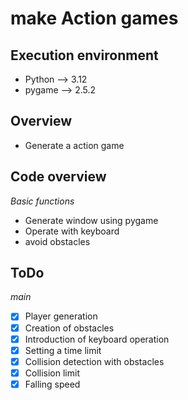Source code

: # make Action games
## __Execution environment__
- Python --> 3.12
- pygame --> 2.5.2

## __Overview__
- Generate a action game

## __Code overview__

_Basic functions_
 
- Generate window using pygame
- Operate with keyboard
- avoid obstacles

## __ToDo__

_main_

- [x] Player generation
- [x] Creation of obstacles
- [x] Introduction of keyboard operation
- [x] Setting a time limit
- [x] Collision detection with obstacles
- [x] Collision limit
- [x] Falling speed
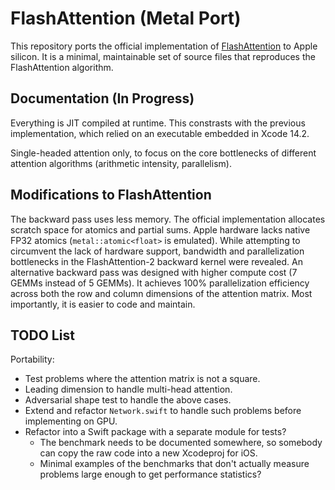 # FlashAttention (Metal Port)

This repository ports the official implementation of [FlashAttention](https://github.com/Dao-AILab/flash-attention) to Apple silicon. It is a minimal, maintainable set of source files that reproduces the FlashAttention algorithm.

## Documentation (In Progress)

Everything is JIT compiled at runtime. This constrasts with the previous implementation, which relied on an executable embedded in Xcode 14.2.

Single-headed attention only, to focus on the core bottlenecks of different attention algorithms (arithmetic intensity, parallelism).

## Modifications to FlashAttention

The backward pass uses less memory. The official implementation allocates scratch space for atomics and partial sums. Apple hardware lacks native FP32 atomics (`metal::atomic<float>` is emulated). While attempting to circumvent the lack of hardware support, bandwidth and parallelization bottlenecks in the FlashAttention-2 backward kernel were revealed. An alternative backward pass was designed with higher compute cost (7 GEMMs instead of 5 GEMMs). It achieves 100% parallelization efficiency across both the row and column dimensions of the attention matrix. Most importantly, it is easier to code and maintain.

## TODO List

Portability:
- Test problems where the attention matrix is not a square.
- Leading dimension to handle multi-head attention.
- Adversarial shape test to handle the above cases.
- Extend and refactor `Network.swift` to handle such problems before implementing on GPU.
- Refactor into a Swift package with a separate module for tests?
  - The benchmark needs to be documented somewhere, so somebody can copy the raw code into a new Xcodeproj for iOS.
  - Minimal examples of the benchmarks that don't actually measure problems large enough to get performance statistics?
##############################
→ **EXERCISE**: The lines to reproduce run from the one that contains "- Refactor into" through the last line above; copy them exactly.

→ **ANSWER TO THIS EXERCISE**:
- Refactor into a Swift package with a separate module for tests?
  - The benchmark needs to be documented somewhere, so somebody can copy the raw code into a new Xcodeproj for iOS.
  - Minimal examples of the benchmarks that don't actually measure problems large enough to get performance statistics?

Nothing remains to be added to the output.